Thousands of automotive dealers found themselves thrust back into the preinternet era that some had probably never even worked in. Though in some ways that might have felt like a breath of fresh air, in others it likely caused innumerable headaches.
My mom always said, “You don’t miss the water till the well runs dry,” whenever our power would go out due to a summer thunderstorm or a car hitting an electricity pole. We had a well whose pump depended on the power, and I remember what it was like to go without running water for a good chunk of a day or more. You’d turn on a faucet out of reflex, only to sigh disappointingly when nothing came out.
It must’ve been something like that for auto dealers those two weeks or more without access to their dealer management system or customer relationship management software. I can see them reaching for the portal before recalling they’d find an empty screen starting back at them.
Many resorted to pen and paper – I doubt any still have typewriters – to record sales, get signatures and fill out repair orders, because documentation is still necessary, in fact more so as the years go by due to regulation.
The contrast I mentioned earlier is simply what it’s like with and without the document-processing systems that the CDK systems shutdown took away for many dealers. Having them is obviously a lot more convenient and consistent than a paper trail that can get damaged or lost.

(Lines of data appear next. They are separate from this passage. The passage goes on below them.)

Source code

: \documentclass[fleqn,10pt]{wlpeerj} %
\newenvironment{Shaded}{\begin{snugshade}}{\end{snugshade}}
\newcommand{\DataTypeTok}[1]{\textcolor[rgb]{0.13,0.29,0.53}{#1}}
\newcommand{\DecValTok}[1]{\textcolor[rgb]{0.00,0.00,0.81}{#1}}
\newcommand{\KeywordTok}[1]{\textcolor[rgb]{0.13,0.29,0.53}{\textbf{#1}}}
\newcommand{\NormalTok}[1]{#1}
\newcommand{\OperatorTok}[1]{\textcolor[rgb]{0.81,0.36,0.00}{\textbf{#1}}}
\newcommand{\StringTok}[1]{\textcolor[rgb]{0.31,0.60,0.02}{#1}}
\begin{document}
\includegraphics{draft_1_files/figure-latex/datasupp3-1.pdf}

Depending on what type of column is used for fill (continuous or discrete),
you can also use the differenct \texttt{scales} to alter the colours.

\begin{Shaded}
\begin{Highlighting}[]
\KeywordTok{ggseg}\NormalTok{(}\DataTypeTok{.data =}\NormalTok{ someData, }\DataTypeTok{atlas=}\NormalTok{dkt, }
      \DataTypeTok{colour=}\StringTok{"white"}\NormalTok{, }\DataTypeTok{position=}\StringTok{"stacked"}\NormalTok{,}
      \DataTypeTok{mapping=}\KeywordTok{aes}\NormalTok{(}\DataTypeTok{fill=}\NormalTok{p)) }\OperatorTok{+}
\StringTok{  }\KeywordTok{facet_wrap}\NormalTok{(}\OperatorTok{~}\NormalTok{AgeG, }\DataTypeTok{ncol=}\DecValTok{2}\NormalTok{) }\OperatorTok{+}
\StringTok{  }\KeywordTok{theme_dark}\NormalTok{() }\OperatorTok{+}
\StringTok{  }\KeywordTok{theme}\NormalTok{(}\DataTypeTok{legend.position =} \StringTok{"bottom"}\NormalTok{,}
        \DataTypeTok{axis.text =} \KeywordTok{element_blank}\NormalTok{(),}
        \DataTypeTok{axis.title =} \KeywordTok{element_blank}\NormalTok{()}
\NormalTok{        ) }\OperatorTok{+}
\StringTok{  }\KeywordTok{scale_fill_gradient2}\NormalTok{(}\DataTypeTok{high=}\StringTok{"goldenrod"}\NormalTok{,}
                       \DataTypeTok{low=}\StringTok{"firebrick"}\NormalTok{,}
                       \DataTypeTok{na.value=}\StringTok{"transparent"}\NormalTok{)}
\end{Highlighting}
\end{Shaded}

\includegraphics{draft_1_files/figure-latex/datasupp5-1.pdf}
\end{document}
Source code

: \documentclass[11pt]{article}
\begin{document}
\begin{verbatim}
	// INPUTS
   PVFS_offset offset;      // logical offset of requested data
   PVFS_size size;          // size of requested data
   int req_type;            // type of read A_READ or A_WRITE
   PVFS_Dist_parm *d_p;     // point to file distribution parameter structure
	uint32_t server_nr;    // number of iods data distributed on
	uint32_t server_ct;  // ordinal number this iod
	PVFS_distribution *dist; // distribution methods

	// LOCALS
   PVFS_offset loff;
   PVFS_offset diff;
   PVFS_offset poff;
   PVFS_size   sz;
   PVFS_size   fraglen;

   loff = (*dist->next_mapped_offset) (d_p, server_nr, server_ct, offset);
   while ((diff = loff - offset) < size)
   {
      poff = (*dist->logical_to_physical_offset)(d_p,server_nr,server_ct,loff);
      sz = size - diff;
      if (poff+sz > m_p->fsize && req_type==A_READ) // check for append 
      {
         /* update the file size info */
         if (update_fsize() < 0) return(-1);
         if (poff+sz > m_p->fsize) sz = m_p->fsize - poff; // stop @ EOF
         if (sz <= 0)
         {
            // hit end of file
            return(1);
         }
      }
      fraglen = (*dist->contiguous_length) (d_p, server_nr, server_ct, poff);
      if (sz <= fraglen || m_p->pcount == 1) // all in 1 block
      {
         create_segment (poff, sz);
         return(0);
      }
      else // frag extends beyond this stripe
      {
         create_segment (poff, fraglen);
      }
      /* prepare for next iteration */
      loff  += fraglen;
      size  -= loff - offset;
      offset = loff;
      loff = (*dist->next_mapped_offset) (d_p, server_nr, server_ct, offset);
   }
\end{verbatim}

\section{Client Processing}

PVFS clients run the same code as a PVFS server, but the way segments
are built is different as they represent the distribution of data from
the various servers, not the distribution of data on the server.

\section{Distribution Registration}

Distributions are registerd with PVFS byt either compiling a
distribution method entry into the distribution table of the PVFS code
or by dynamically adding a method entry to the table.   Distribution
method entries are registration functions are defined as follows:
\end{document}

As compliance specialist Gil Van Over, one of our F&I and Showroom columnists, said, the outage pointed up the wisdom of switching to the electronic-contracting technology that many dealers have been using for a while now but that others have held off adopting.
Such tools can help dealers smooth out their day-to-day business, as well as steer through the inevitable shutdowns that will come, just like those summertime power outages of my childhood. It helped that Mom tended to keep a couple of jugs of water on hand, just in case.